Pam Fletcher wants to change the way General Motors Co makes money.
The veteran GM engineer’s Global Innovation team is looking for new enterprises to expand the automaker’s sources of revenue well beyond vehicle sales and is incubating ventures from commercial delivery services to vehicle insurance, to address future markets worth an estimated $1.3 trillion. That doesn’t include flying cars, a market sector that alone could be worth $1.3 trillion, Fletcher told Reuters.
On a recent video chat, Fletcher counted silently before answering how many ventures her team is shepherding. “Just under 20,” she said.

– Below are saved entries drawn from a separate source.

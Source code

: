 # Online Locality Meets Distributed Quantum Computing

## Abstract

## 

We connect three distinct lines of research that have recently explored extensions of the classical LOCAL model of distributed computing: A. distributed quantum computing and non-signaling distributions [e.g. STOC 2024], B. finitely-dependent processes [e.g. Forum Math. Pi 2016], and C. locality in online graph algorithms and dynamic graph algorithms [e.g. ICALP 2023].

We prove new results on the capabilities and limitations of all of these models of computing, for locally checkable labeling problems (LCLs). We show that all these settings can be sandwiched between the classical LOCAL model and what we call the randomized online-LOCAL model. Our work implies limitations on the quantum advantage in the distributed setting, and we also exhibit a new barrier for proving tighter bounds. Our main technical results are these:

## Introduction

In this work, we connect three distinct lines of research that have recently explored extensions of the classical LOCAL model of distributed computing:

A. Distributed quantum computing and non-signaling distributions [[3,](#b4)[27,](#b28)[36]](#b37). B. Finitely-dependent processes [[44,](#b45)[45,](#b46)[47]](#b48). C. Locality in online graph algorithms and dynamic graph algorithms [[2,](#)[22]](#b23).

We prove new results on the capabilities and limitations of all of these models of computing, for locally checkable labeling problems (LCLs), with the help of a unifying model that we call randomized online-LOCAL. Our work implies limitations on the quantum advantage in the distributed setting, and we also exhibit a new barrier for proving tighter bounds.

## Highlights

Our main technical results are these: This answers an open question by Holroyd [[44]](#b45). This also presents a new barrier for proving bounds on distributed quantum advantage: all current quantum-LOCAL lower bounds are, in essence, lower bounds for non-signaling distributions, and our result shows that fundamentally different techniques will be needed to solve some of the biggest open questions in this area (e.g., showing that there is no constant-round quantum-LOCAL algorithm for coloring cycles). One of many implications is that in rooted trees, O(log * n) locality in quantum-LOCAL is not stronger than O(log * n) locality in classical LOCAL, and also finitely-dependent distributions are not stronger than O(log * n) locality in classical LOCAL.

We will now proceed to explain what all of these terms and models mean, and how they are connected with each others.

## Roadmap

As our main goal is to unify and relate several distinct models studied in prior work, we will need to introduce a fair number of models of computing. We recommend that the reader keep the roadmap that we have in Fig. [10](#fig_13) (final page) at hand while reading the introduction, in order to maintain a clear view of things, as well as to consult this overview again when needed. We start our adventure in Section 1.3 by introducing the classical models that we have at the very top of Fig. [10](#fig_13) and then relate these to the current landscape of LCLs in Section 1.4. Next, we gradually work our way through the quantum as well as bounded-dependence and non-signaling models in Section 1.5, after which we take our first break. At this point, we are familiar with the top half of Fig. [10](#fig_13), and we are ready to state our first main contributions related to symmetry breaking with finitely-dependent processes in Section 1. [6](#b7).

The fact that GM is now incubating its own startups — with its corporate venture arm investing in dozens more — underscores Chief Executive Mary Barra’s sweeping effort to remake the largest U.S. carmaker. The goal is to become a diversified purveyor of mobility services – the automotive equivalent of Apple, with revenue that rolls in monthly or quarterly from software and services long after the initial product is sold.
For legacy automakers such as GM, Volkswagen and others attempting to overhaul and transform their businesses, that task is daunting, according to Evangelos Simoudis, author and adviser on corporate innovation strategy.
“The technologies incorporated in the software-defined vehicle will require areas of expertise that one routinely finds in technology companies rather than in automakers,” he said.
Barra’s push to transform GM’s century-old business model is already having a significant impact – even though the first of a new generation of electric vehicles she has promised is still months from launch.
GM returned $24 billion to shareholders in dividends and stock buybacks between 2014, when Barra took over, and early 2020. But those buybacks were suspended indefinitely when the pandemic hit last spring.
Now, Barra told Reuters, the company has more productive uses for its money: Investing in electric vehicles and expansion of business lines that promise recurring revenue streams.
GM’s new ventures could add tens of billions to the future revenue, Barra said, and push operating profit margins above the current 8% it achieved in 2020, and the 10% it has targeted long term.
“We have very significant growth opportunities and different margin opportunity initiatives to invest in,” she said in a video interview.